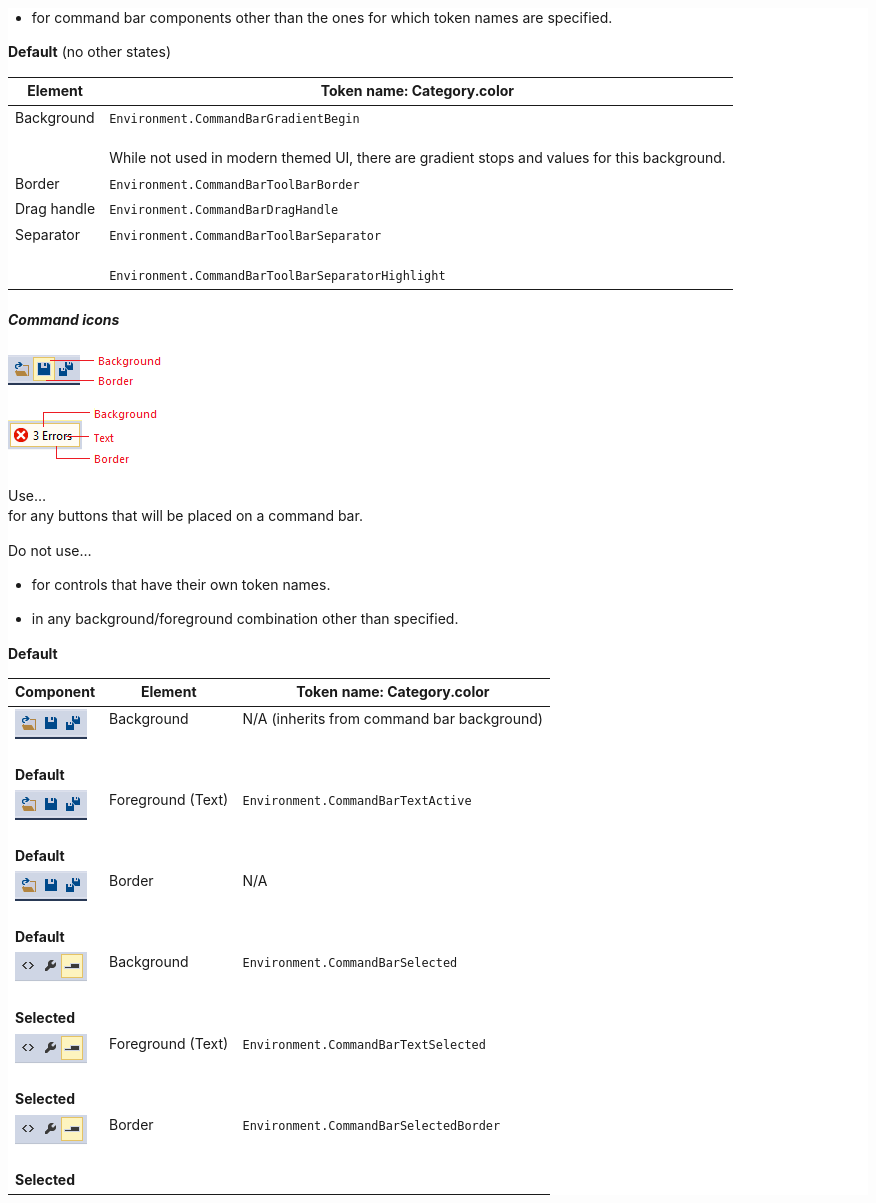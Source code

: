 -   for command bar components other than the ones for which token names are specified.  
  
 **Default** (no other states)  
  
|Element|Token name: Category.color|  
|-------------|--------------------------------|  
|Background|`Environment.CommandBarGradientBegin`<br /><br /> While not used in modern themed UI, there are gradient stops and values for this background.|  
|Border|`Environment.CommandBarToolBarBorder`|  
|Drag handle|`Environment.CommandBarDragHandle`|  
|Separator|`Environment.CommandBarToolBarSeparator`<br /><br /> `Environment.CommandBarToolBarSeparatorHighlight`|  
  
##### Command icons  
 ![Command icon redline](../extensibility/media/0303-021_commandiconredline1.png "0303-021_CommandIconRedline1")  
  
 ![Command icon redline](../extensibility/media/0303-022_commandiconredline2.png "0303-022_CommandIconRedline2")  
  
 Use…  
 for any buttons that will be placed on a command bar.  
  
 Do not use…  
 -   for controls that have their own token names.  
  
-   in any background/foreground combination other than specified.  
  
 **Default**  
  
|Component|Element|Token name: Category.color|  
|---------------|-------------|--------------------------------|  
|![Command icon default](../extensibility/media/0303-023_commandicondefault.png "0303-023_CommandIconDefault")<br /><br /> **Default**|Background|N/A (inherits from command bar background)|  
|![Command icon default](../extensibility/media/0303-023_commandicondefault.png "0303-023_CommandIconDefault")<br /><br /> **Default**|Foreground (Text)|`Environment.CommandBarTextActive`|  
|![Command icon default](../extensibility/media/0303-023_commandicondefault.png "0303-023_CommandIconDefault")<br /><br /> **Default**|Border|N/A|  
|![Command icon default selected](../extensibility/media/0303-024_commandicondefaultselected.png "0303-024_CommandIconDefaultSelected")<br /><br /> **Selected**|Background|`Environment.CommandBarSelected`|  
|![Command icon default selected](../extensibility/media/0303-024_commandicondefaultselected.png "0303-024_CommandIconDefaultSelected")<br /><br /> **Selected**|Foreground (Text)|`Environment.CommandBarTextSelected`|  
|![Command icon default selected](../extensibility/media/0303-024_commandicondefaultselected.png "0303-024_CommandIconDefaultSelected")<br /><br /> **Selected**|Border|`Environment.CommandBarSelectedBorder`|  
  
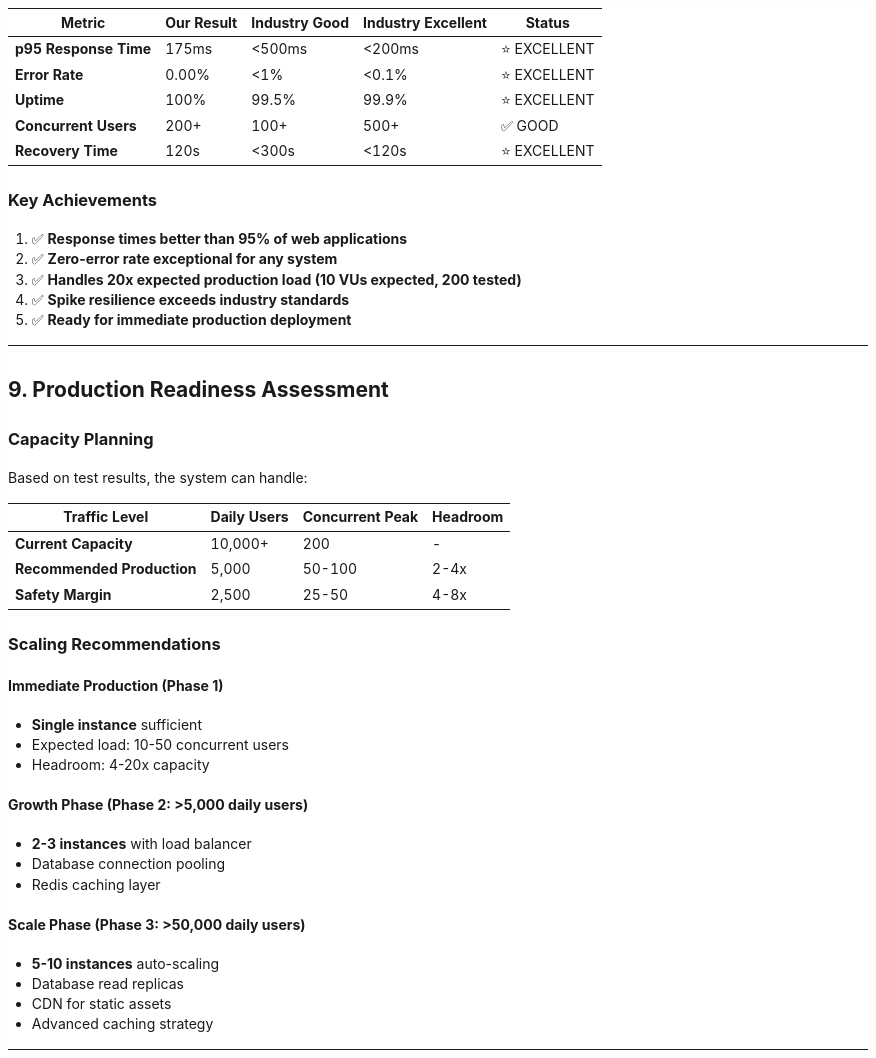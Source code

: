 | Metric | Our Result | Industry Good | Industry Excellent | Status |
|--------|-----------|---------------|-------------------|--------|
| **p95 Response Time** | 175ms | <500ms | <200ms | ⭐ EXCELLENT |
| **Error Rate** | 0.00% | <1% | <0.1% | ⭐ EXCELLENT |
| **Uptime** | 100% | 99.5% | 99.9% | ⭐ EXCELLENT |
| **Concurrent Users** | 200+ | 100+ | 500+ | ✅ GOOD |
| **Recovery Time** | 120s | <300s | <120s | ⭐ EXCELLENT |

### Key Achievements

1. ✅ **Response times better than 95% of web applications**
2. ✅ **Zero-error rate exceptional for any system**
3. ✅ **Handles 20x expected production load (10 VUs expected, 200 tested)**
4. ✅ **Spike resilience exceeds industry standards**
5. ✅ **Ready for immediate production deployment**

---

## 9. Production Readiness Assessment

### Capacity Planning

Based on test results, the system can handle:

| Traffic Level | Daily Users | Concurrent Peak | Headroom |
|---------------|-------------|-----------------|----------|
| **Current Capacity** | 10,000+ | 200 | - |
| **Recommended Production** | 5,000 | 50-100 | 2-4x |
| **Safety Margin** | 2,500 | 25-50 | 4-8x |

### Scaling Recommendations

#### Immediate Production (Phase 1)
- **Single instance** sufficient
- Expected load: 10-50 concurrent users
- Headroom: 4-20x capacity

#### Growth Phase (Phase 2: >5,000 daily users)
- **2-3 instances** with load balancer
- Database connection pooling
- Redis caching layer

#### Scale Phase (Phase 3: >50,000 daily users)
- **5-10 instances** auto-scaling
- Database read replicas
- CDN for static assets
- Advanced caching strategy

---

◆ **Task requirements**
From the entries above, copy out every line where the string "Response" appears.

◆ **Task answer**
| **p95 Response Time** | 175ms | <500ms | <200ms | ⭐ EXCELLENT |
1. ✅ **Response times better than 95% of web applications**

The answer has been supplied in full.